2017-05-31

variational inference

Today was a great day of group meetings! At the stars group meeting, Stephen Feeney (Flatiron) showed us the Student t distribution, and showed how it can be used in a likelihood function (and with one additional parameter) to capture un-modeled outliers. Semyeong Oh (Princeton) updated us on the pair of stars she has found with identical space velocities but very different chemical abundances. And Joel Zinn (OSU) told us about new approaches to determining stellar parameters from light curves. This is something we discuss a lot at Camp Hogg,
so it is nice to see some progress!

We had the great idea to invite David Blei (Columbia) and Rajesh Ranganath (Princeton) to the Cosmology group meeting today. It was great! After long introductions around the (full) room, we gave the floor to Blei, who chose to tell us about the current landscape of variational methods for inference in large models with large data.

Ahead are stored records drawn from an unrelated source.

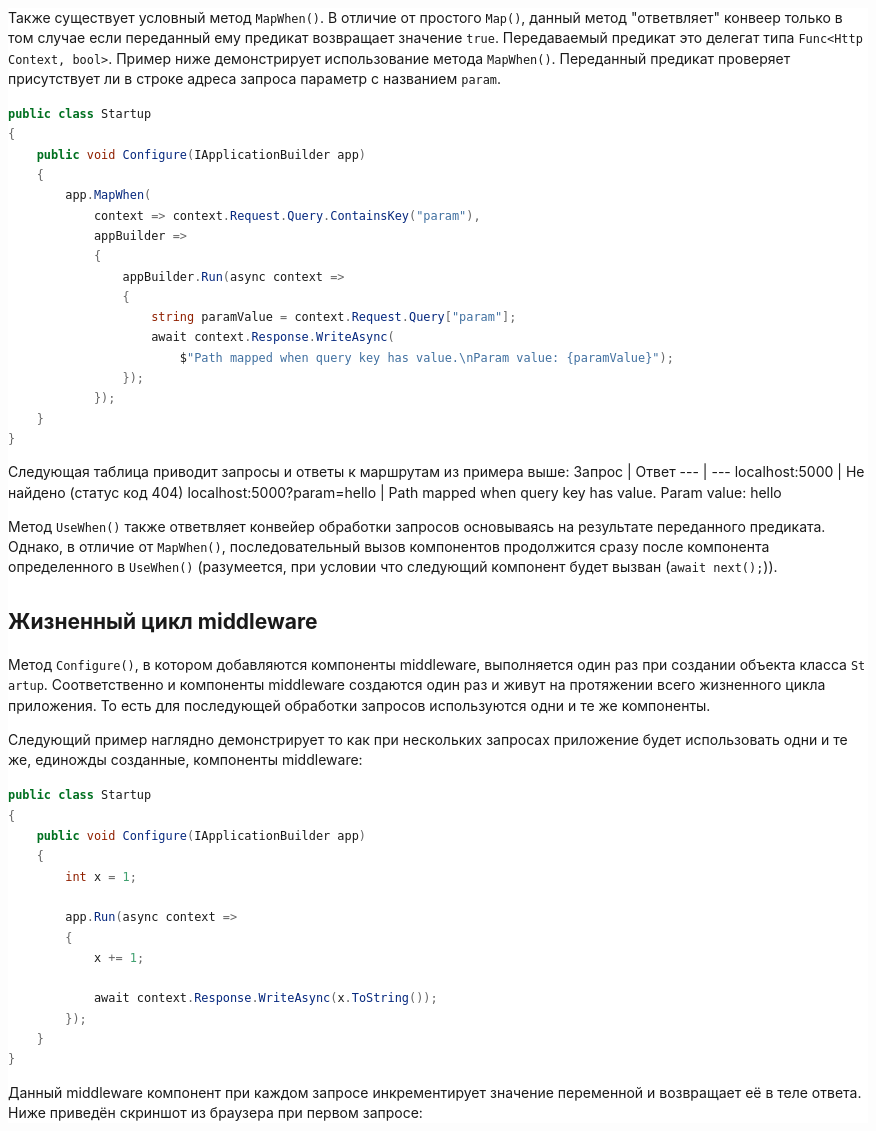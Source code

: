 Также существует условный метод `MapWhen()`. В отличие от простого `Map()`, данный метод "ответвляет" конвеер только в том случае если переданный ему предикат возвращает значение `true`. Передаваемый предикат это делегат типа `Func<HttpContext, bool>`. Пример ниже демонстрирует использование метода `MapWhen()`. Переданный предикат проверяет присутствует ли в строке адреса запроса параметр с названием `param`.
```cs
public class Startup
{
    public void Configure(IApplicationBuilder app)
    {
        app.MapWhen(
            context => context.Request.Query.ContainsKey("param"),
            appBuilder =>
            {
                appBuilder.Run(async context =>
                {
                    string paramValue = context.Request.Query["param"];
                    await context.Response.WriteAsync(
                        $"Path mapped when query key has value.\nParam value: {paramValue}");
                });
            });
    }
}
```
Следующая таблица приводит запросы и ответы к маршрутам из примера выше:
Запрос | Ответ
--- | ---
localhost:5000 | Не найдено (cтатус код 404)
localhost:5000?param=hello | Path mapped when query key has value. Param value: hello

Метод `UseWhen()` также ответвляет конвейер обработки запросов основываясь на результате переданного предиката. Однако, в отличие от `MapWhen()`, последовательный вызов компонентов продолжится сразу после компонента определенного в `UseWhen()` (разумеется, при условии что следующий компонент будет вызван (`await next();`)).

## Жизненный цикл middleware
Метод `Configure()`, в котором добавляются компоненты middleware, выполняется один раз при создании объекта класса `Startup`. Соответственно и компоненты middleware создаются один раз и живут на протяжении всего жизненного цикла приложения. То есть для последующей обработки запросов используются одни и те же компоненты.

Следующий пример наглядно демонстрирует то как при нескольких запросах приложение будет использовать одни и те же, единожды созданные, компоненты middleware:
```cs
public class Startup
{
    public void Configure(IApplicationBuilder app)
    {
        int x = 1;

        app.Run(async context =>
        {
            x += 1;

            await context.Response.WriteAsync(x.ToString());
        });
    }
}
```
Данный middleware компонент при каждом запросе инкрементирует значение переменной и возвращает её в теле ответа. Ниже приведён скриншот из браузера при первом запросе:
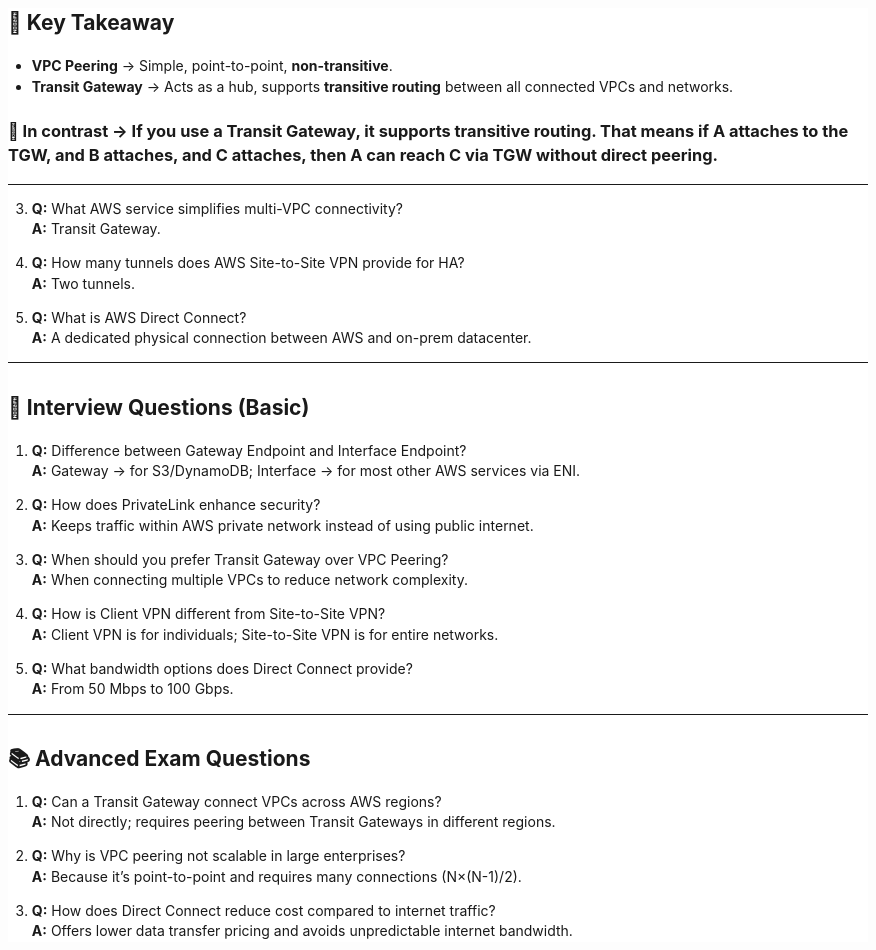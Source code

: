 ## 📌 Key Takeaway
- **VPC Peering** → Simple, point-to-point, **non-transitive**.  
- **Transit Gateway** → Acts as a hub, supports **transitive routing** between all connected VPCs and networks.


### 🔎 In contrast → If you use a Transit Gateway, it supports transitive routing. That means if A attaches to the TGW, and B attaches, and C attaches, then A can reach C via TGW without direct peering.

---
   

3. **Q:** What AWS service simplifies multi-VPC connectivity?  
   **A:** Transit Gateway.  

4. **Q:** How many tunnels does AWS Site-to-Site VPN provide for HA?  
   **A:** Two tunnels.  

5. **Q:** What is AWS Direct Connect?  
   **A:** A dedicated physical connection between AWS and on-prem datacenter.  

---

## 💼 Interview Questions (Basic)

1. **Q:** Difference between Gateway Endpoint and Interface Endpoint?  
   **A:** Gateway → for S3/DynamoDB; Interface → for most other AWS services via ENI.  

2. **Q:** How does PrivateLink enhance security?  
   **A:** Keeps traffic within AWS private network instead of using public internet.  

3. **Q:** When should you prefer Transit Gateway over VPC Peering?  
   **A:** When connecting multiple VPCs to reduce network complexity.  

4. **Q:** How is Client VPN different from Site-to-Site VPN?  
   **A:** Client VPN is for individuals; Site-to-Site VPN is for entire networks.  

5. **Q:** What bandwidth options does Direct Connect provide?  
   **A:** From 50 Mbps to 100 Gbps.  

---

## 📚 Advanced Exam Questions

1. **Q:** Can a Transit Gateway connect VPCs across AWS regions?  
   **A:** Not directly; requires peering between Transit Gateways in different regions.  

2. **Q:** Why is VPC peering not scalable in large enterprises?  
   **A:** Because it’s point-to-point and requires many connections (N×(N-1)/2).  

3. **Q:** How does Direct Connect reduce cost compared to internet traffic?  
   **A:** Offers lower data transfer pricing and avoids unpredictable internet bandwidth.  
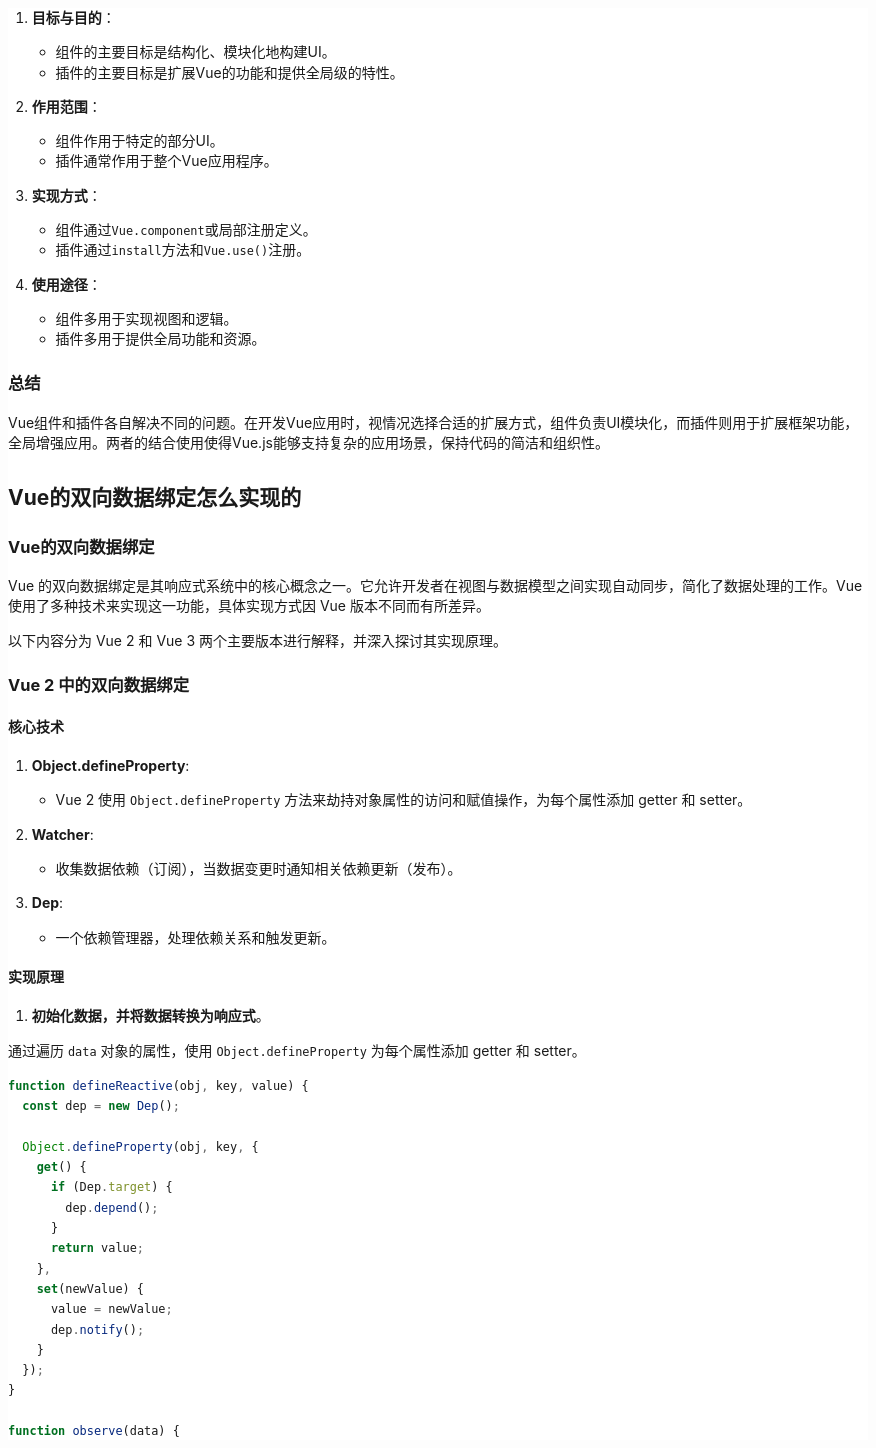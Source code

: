 1. **目标与目的**：
   - 组件的主要目标是结构化、模块化地构建UI。
   - 插件的主要目标是扩展Vue的功能和提供全局级的特性。

2. **作用范围**：
   - 组件作用于特定的部分UI。
   - 插件通常作用于整个Vue应用程序。

3. **实现方式**：
   - 组件通过`Vue.component`或局部注册定义。
   - 插件通过`install`方法和`Vue.use()`注册。

4. **使用途径**：
   - 组件多用于实现视图和逻辑。
   - 插件多用于提供全局功能和资源。

### 总结

Vue组件和插件各自解决不同的问题。在开发Vue应用时，视情况选择合适的扩展方式，组件负责UI模块化，而插件则用于扩展框架功能，全局增强应用。两者的结合使用使得Vue.js能够支持复杂的应用场景，保持代码的简洁和组织性。

## Vue的双向数据绑定怎么实现的

### Vue的双向数据绑定

Vue 的双向数据绑定是其响应式系统中的核心概念之一。它允许开发者在视图与数据模型之间实现自动同步，简化了数据处理的工作。Vue 使用了多种技术来实现这一功能，具体实现方式因 Vue 版本不同而有所差异。

以下内容分为 Vue 2 和 Vue 3 两个主要版本进行解释，并深入探讨其实现原理。

### Vue 2 中的双向数据绑定

#### 核心技术

1. **Object.defineProperty**:
   - Vue 2 使用 `Object.defineProperty` 方法来劫持对象属性的访问和赋值操作，为每个属性添加 getter 和 setter。

2. **Watcher**:
   - 收集数据依赖（订阅），当数据变更时通知相关依赖更新（发布）。

3. **Dep**:
   - 一个依赖管理器，处理依赖关系和触发更新。

#### 实现原理

1. **初始化数据，并将数据转换为响应式**。

通过遍历 `data` 对象的属性，使用 `Object.defineProperty` 为每个属性添加 getter 和 setter。

```javascript
function defineReactive(obj, key, value) {
  const dep = new Dep();

  Object.defineProperty(obj, key, {
    get() {
      if (Dep.target) {
        dep.depend();
      }
      return value;
    },
    set(newValue) {
      value = newValue;
      dep.notify();
    }
  });
}

function observe(data) {
```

His group has been doing lots there. The discussion he led also ranged over a great, wide range of things, including fundamental Bayesian basics, problem structure, and methods for deciding which range of inference methodologies might apply to your specific problem. The discussion was lively, and the whole event was another reminder that getting methodologists and astronomers into the same room is often game-changing. We have identified several projects to discuss more in depth for a possible collaboration.

[With this post, this blog just passed 211.5 posts. I realize that a fractional power of two is not that impressive, but it is going to be a long time to 212 and I'll be lucky to ever publish post number 213!]